REQUIRED WORK :: Write out exactly the lines running from the line that includes "API shall handle" to the end of the data, both ends included, and nothing besides.

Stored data

# # #

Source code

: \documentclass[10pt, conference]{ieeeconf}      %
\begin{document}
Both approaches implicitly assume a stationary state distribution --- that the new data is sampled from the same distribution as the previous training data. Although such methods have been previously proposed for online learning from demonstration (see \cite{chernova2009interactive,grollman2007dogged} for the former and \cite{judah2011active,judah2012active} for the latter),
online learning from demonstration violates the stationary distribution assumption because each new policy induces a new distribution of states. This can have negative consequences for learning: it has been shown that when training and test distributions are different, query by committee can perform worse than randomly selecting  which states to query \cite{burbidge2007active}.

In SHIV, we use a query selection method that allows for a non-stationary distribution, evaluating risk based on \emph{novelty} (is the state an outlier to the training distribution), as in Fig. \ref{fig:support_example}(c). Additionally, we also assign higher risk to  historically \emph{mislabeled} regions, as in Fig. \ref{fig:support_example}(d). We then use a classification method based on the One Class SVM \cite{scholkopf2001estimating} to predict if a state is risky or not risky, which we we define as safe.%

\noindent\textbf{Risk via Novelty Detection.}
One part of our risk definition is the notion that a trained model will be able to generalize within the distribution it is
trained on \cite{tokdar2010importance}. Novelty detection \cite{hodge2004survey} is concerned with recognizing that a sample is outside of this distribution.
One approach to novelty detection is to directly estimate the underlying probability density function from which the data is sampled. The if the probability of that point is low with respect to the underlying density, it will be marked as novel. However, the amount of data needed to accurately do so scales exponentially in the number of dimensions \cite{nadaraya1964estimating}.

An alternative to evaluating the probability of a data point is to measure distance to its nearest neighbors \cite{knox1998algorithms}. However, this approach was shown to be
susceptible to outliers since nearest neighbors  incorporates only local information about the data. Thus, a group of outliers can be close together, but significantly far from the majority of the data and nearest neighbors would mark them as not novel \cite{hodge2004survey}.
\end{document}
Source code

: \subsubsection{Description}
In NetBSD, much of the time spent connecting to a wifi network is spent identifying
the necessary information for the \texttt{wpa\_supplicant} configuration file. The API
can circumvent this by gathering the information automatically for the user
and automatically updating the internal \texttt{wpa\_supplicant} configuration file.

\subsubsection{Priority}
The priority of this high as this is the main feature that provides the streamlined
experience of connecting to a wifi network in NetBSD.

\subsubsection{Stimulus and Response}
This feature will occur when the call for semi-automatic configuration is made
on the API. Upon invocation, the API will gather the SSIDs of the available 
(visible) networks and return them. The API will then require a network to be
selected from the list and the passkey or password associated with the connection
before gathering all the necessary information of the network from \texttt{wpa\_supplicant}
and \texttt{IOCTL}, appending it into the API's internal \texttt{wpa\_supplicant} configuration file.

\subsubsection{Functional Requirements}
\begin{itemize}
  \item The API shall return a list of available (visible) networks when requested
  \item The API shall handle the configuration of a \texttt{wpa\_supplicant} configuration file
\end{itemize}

# # #

SOLVED EXERCISE ::
  \item The API shall handle the configuration of a \texttt{wpa\_supplicant} configuration file
\end{itemize}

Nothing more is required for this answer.